Saved entries

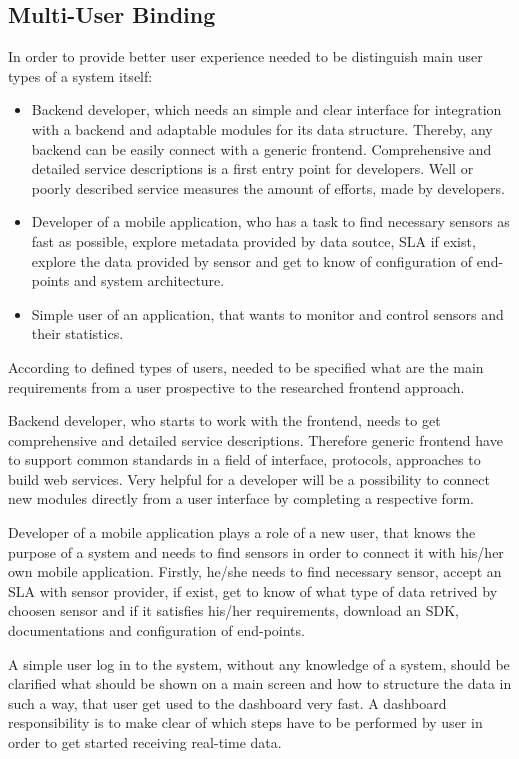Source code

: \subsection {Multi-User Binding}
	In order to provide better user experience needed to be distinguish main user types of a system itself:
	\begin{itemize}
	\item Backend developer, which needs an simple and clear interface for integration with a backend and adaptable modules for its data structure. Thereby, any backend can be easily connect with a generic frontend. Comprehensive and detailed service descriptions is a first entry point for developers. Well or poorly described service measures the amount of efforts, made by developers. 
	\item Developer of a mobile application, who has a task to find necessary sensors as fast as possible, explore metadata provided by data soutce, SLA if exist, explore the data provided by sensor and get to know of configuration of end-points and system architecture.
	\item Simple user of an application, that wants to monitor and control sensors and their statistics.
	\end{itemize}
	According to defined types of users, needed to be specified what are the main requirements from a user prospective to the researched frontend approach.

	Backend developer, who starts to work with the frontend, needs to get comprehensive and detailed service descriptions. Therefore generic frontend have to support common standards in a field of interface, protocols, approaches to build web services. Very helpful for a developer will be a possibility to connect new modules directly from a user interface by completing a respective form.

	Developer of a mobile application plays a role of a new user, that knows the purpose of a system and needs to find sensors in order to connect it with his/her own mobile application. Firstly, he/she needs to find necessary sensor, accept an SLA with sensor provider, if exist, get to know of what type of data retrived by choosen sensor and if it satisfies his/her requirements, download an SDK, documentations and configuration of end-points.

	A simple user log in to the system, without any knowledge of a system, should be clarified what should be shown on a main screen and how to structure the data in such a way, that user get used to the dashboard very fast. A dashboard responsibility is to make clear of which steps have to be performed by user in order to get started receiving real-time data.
--
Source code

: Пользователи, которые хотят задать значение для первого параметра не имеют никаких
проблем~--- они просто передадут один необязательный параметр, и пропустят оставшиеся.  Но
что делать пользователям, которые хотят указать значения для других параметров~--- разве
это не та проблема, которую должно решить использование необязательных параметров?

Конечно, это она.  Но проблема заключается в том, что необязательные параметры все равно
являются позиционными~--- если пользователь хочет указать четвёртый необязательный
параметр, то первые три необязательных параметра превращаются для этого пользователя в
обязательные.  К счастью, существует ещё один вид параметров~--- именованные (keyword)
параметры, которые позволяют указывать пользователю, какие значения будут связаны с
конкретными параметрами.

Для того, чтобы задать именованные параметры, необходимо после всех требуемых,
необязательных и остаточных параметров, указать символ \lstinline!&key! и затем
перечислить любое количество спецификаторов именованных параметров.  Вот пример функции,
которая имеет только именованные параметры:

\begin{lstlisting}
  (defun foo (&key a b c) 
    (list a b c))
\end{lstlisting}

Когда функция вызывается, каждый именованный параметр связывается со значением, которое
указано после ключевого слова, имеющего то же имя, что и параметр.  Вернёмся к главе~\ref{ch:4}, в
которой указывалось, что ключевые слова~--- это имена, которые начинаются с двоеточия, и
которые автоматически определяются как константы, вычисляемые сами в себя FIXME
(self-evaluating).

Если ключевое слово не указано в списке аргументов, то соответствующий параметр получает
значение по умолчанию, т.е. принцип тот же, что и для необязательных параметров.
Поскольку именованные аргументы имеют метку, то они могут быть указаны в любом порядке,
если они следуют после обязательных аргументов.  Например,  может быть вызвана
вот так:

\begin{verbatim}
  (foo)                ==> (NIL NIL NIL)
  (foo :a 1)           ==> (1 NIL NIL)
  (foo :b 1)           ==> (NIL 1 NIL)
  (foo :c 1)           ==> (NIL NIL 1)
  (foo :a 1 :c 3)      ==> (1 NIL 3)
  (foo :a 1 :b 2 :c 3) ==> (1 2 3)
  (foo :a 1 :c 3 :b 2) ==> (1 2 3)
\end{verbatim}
==
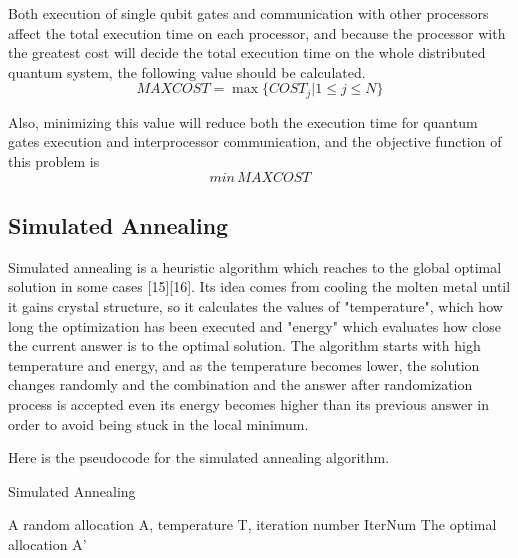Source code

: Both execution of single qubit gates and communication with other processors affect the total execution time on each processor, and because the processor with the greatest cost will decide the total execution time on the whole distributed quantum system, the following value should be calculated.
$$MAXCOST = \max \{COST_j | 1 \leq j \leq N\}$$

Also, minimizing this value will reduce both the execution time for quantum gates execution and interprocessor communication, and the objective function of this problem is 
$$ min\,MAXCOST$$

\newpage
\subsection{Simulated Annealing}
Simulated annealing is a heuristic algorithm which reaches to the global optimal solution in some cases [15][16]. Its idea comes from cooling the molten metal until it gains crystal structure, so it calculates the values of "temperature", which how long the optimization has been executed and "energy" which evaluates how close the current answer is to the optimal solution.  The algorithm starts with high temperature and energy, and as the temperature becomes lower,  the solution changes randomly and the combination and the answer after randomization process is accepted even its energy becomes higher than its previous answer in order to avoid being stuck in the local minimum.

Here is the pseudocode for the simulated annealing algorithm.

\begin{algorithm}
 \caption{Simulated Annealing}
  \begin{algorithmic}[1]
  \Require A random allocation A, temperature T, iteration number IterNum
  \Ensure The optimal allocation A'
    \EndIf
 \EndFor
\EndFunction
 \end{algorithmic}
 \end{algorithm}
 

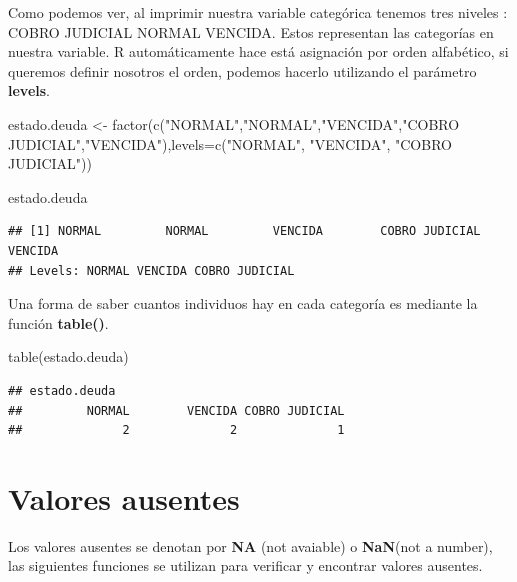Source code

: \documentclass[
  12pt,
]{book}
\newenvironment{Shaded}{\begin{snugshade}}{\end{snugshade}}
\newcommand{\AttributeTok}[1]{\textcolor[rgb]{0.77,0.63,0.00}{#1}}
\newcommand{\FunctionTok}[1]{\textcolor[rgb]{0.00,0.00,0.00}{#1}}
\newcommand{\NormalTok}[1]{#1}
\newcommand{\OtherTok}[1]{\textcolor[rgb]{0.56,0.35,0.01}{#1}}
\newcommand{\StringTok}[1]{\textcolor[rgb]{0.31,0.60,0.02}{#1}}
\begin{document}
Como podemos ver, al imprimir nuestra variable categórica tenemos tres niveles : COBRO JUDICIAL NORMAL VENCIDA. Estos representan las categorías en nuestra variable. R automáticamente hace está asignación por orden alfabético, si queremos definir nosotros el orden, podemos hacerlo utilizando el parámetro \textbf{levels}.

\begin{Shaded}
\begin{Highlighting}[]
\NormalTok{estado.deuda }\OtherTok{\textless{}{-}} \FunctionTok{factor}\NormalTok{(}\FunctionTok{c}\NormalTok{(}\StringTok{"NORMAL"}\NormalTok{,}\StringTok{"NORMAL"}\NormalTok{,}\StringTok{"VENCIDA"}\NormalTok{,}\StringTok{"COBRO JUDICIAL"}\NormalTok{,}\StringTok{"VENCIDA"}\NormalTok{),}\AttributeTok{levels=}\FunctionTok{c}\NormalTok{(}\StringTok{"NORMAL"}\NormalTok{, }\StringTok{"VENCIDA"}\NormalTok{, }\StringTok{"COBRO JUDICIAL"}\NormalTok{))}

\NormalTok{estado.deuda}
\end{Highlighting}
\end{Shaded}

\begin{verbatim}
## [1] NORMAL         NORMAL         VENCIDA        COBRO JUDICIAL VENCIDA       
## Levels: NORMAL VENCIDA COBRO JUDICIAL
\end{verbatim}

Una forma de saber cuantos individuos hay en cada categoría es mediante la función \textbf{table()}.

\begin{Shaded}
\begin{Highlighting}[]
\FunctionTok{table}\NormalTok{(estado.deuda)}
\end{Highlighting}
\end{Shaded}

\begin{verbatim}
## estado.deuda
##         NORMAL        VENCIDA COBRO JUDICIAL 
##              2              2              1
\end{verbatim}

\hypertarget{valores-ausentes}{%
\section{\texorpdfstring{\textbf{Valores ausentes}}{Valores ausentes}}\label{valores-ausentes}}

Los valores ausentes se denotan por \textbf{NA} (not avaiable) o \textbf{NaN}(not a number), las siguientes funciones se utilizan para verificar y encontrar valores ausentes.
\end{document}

■ **What to work on**
Apply a filter for "allocation" to the data above, then copy each line that matches.

■ **Answer section**
  \Require A random allocation A, temperature T, iteration number IterNum
  \Ensure The optimal allocation A'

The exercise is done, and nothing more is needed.